▸ TRY IT
Could you reproduce, from the records below, everything from the line with "## Table Of Contents" down to the line with "-> PAKISTAN SUPER", keeping both of those lines and changing nothing?

▸ INFORMATION SUPPLIED
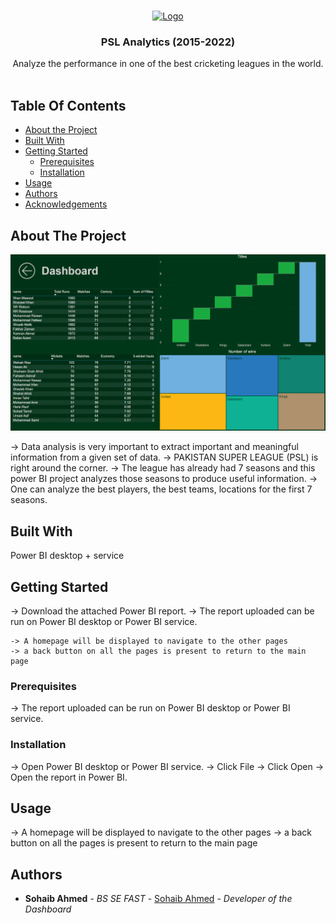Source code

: <br/>
<p align="center">
  <a href="https://github.com/sohaibahmedsipra/public-projects/tree/main/PSL%20analysis%20Dashboard%20Power%20BI">
    <img src="https://upload.wikimedia.org/wikipedia/en/2/24/Official_logo_of_Pakistan_Super_League.png" alt="Logo" width="80" height="80">
  </a>

  <h3 align="center">PSL Analytics (2015-2022)</h3>

  <p align="center">
    Analyze the performance in one of the best cricketing leagues in the world.
    <br/>
    <br/>
  </p>
</p>



## Table Of Contents

* [About the Project](#about-the-project)
* [Built With](#built-with)
* [Getting Started](#getting-started)
  * [Prerequisites](#prerequisites)
  * [Installation](#installation)
* [Usage](#usage)
* [Authors](#authors)
* [Acknowledgements](#acknowledgements)

## About The Project

![Screen Shot](https://github.com/sohaibahmedsipra/public-projects/blob/main/PSL%20analysis%20Dashboard%20Power%20BI/Pictures/Overall.png?raw=true)

-> Data analysis is very important to extract important and meaningful information from a given set of data. 
-> PAKISTAN SUPER LEAGUE (PSL) is right around the corner. 
-> The league has already had 7 seasons and this power BI project analyzes those seasons to produce useful information.
-> One can analyze the best players, the best teams, locations for the first 7 seasons.

## Built With

Power BI desktop + service

## Getting Started

-> Download the attached Power BI report.
-> The report uploaded can be run on Power BI desktop or Power BI service. 
    
    -> A homepage will be displayed to navigate to the other pages
    -> a back button on all the pages is present to return to the main page

### Prerequisites

-> The report uploaded can be run on Power BI desktop or Power BI service. 

### Installation

-> Open Power BI desktop or Power BI service.
-> Click File
-> Click Open
-> Open the report in Power BI.

## Usage

-> A homepage will be displayed to navigate to the other pages
-> a back button on all the pages is present to return to the main page



## Authors

* **Sohaib Ahmed** - *BS SE FAST* - [Sohaib Ahmed](https://www.linkedin.com/in/sohaib-ahmed-sipra/) - *Developer of the Dashboard*
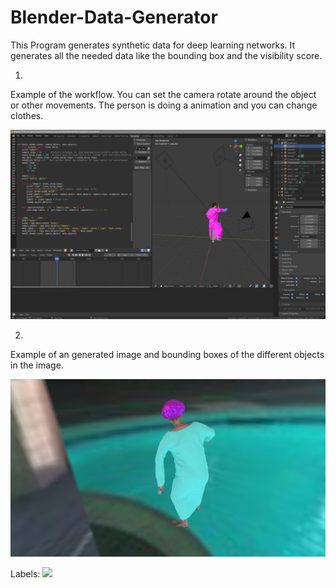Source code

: # Blender-Data-Generator

This Program generates synthetic data for deep learning networks. It generates all the needed data like the bounding box and the visibility score. 

1. 

Example of the workflow. You can set the camera rotate around the object or other movements. The person is doing a animation and you can change clothes. 

![](https://github.com/BenSa0112/Blender-Data-Generator/blob/master/images/1.png)

2.

Example of an generated image and bounding boxes of the different objects in the image.

![](https://github.com/BenSa0112/Blender-Data-Generator/blob/master/9-9y-9p.png)


Labels:
![](https://github.com/BenSa0112/Blender-Data-Generator/blob/master/2.png)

▸ RESPONSE TO THIS EXERCISE
## Table Of Contents

* [About the Project](#about-the-project)
* [Built With](#built-with)
* [Getting Started](#getting-started)
  * [Prerequisites](#prerequisites)
  * [Installation](#installation)
* [Usage](#usage)
* [Authors](#authors)
* [Acknowledgements](#acknowledgements)

## About The Project

![Screen Shot](https://github.com/sohaibahmedsipra/public-projects/blob/main/PSL%20analysis%20Dashboard%20Power%20BI/Pictures/Overall.png?raw=true)

-> Data analysis is very important to extract important and meaningful information from a given set of data. 
-> PAKISTAN SUPER LEAGUE (PSL) is right around the corner. 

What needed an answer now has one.